* _WHAT YOU WILL DO_: Copy every line from the records below that carries the word "useful".

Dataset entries
- Opening Delimiter -
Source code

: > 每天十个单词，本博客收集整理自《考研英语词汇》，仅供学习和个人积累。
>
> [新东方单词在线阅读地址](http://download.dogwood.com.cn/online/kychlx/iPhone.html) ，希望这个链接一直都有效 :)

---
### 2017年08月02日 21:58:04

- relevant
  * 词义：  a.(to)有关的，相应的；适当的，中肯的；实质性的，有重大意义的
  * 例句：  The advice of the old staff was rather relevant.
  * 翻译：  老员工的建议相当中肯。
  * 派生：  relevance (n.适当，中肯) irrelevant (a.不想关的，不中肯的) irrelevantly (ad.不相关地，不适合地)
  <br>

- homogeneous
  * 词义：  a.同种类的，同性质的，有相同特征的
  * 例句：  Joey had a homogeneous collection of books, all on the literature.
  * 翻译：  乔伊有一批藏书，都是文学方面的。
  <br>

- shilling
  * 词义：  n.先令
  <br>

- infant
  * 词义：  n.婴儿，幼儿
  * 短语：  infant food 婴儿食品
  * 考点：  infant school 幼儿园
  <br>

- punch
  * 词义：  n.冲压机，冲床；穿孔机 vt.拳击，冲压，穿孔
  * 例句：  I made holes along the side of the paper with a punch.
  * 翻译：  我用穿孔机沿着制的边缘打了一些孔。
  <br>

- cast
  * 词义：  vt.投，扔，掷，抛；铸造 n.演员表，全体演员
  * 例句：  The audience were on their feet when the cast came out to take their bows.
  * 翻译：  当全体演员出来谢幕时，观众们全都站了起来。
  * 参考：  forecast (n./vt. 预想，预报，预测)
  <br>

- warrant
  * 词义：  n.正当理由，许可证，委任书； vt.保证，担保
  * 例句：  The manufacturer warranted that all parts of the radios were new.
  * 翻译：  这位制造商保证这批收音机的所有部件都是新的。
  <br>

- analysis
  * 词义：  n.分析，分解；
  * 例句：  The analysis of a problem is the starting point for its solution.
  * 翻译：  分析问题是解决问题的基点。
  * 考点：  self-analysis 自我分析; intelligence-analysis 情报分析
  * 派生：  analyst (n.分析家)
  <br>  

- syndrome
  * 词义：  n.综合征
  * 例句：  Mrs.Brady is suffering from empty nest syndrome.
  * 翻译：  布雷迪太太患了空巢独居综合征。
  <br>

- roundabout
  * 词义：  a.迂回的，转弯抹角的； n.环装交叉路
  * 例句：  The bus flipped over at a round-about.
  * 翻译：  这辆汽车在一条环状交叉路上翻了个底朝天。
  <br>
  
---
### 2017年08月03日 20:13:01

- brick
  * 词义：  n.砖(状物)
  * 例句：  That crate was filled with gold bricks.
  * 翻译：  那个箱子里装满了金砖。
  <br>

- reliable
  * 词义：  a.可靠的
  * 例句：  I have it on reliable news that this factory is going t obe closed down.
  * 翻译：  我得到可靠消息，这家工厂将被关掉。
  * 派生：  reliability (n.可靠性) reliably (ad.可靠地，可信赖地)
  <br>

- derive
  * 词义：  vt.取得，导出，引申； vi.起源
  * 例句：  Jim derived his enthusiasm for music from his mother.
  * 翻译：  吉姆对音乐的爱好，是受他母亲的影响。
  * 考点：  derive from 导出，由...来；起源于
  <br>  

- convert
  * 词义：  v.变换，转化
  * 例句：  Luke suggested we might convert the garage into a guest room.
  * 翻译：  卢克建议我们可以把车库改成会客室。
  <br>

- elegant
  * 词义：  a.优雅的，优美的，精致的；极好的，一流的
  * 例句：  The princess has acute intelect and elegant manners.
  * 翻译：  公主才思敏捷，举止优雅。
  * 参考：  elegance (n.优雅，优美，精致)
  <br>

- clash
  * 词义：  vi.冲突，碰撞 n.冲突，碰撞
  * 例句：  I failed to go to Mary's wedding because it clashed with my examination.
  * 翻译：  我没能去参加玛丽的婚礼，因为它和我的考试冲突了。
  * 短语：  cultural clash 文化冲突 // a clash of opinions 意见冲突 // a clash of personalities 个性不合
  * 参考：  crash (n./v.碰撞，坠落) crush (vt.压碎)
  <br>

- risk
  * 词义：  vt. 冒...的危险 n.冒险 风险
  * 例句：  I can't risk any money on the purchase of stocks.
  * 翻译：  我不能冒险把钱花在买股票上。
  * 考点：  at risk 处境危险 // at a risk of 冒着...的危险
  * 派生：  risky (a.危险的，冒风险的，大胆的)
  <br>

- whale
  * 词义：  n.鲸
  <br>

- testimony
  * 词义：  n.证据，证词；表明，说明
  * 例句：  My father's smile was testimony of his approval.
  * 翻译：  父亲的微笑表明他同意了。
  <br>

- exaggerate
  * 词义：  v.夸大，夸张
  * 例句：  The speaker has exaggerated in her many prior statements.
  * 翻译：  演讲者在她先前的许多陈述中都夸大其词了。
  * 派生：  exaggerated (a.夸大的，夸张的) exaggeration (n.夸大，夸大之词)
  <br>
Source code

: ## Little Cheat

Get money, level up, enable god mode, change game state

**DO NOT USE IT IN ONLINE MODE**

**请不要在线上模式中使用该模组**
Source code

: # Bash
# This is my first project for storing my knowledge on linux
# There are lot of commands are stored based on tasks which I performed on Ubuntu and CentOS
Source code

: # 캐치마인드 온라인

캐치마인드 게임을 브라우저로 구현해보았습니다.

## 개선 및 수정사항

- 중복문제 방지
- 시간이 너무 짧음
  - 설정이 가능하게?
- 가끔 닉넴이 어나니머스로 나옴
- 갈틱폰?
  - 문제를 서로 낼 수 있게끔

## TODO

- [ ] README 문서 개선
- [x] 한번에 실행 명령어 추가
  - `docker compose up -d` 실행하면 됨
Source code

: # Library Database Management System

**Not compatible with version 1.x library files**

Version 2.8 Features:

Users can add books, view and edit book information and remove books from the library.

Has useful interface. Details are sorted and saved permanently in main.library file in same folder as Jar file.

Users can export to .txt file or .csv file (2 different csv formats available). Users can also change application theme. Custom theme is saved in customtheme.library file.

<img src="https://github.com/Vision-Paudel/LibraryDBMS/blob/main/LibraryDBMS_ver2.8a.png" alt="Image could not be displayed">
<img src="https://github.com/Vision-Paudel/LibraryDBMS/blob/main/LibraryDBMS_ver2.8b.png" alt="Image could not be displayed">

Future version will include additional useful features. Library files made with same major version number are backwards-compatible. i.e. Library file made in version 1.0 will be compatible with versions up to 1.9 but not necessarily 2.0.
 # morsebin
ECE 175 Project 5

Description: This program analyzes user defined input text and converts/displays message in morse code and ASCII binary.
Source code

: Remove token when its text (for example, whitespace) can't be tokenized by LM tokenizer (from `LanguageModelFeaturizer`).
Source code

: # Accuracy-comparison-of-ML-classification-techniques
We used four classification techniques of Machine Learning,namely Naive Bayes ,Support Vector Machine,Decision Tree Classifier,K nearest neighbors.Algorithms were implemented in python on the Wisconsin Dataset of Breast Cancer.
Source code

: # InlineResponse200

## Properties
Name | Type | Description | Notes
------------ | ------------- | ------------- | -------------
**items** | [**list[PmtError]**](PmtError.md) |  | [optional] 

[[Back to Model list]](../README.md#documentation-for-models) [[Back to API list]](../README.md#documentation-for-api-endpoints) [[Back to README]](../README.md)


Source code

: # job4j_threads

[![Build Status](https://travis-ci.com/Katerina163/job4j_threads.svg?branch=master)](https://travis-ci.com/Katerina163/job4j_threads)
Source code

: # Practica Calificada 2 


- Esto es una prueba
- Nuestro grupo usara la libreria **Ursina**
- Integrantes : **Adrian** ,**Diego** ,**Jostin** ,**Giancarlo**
- Closing Delimiter -
* _SOLUTION_:
Has useful interface. Details are sorted and saved permanently in main.library file in same folder as Jar file.
Future version will include additional useful features. Library files made with same major version number are backwards-compatible. i.e. Library file made in version 1.0 will be compatible with versions up to 1.9 but not necessarily 2.0.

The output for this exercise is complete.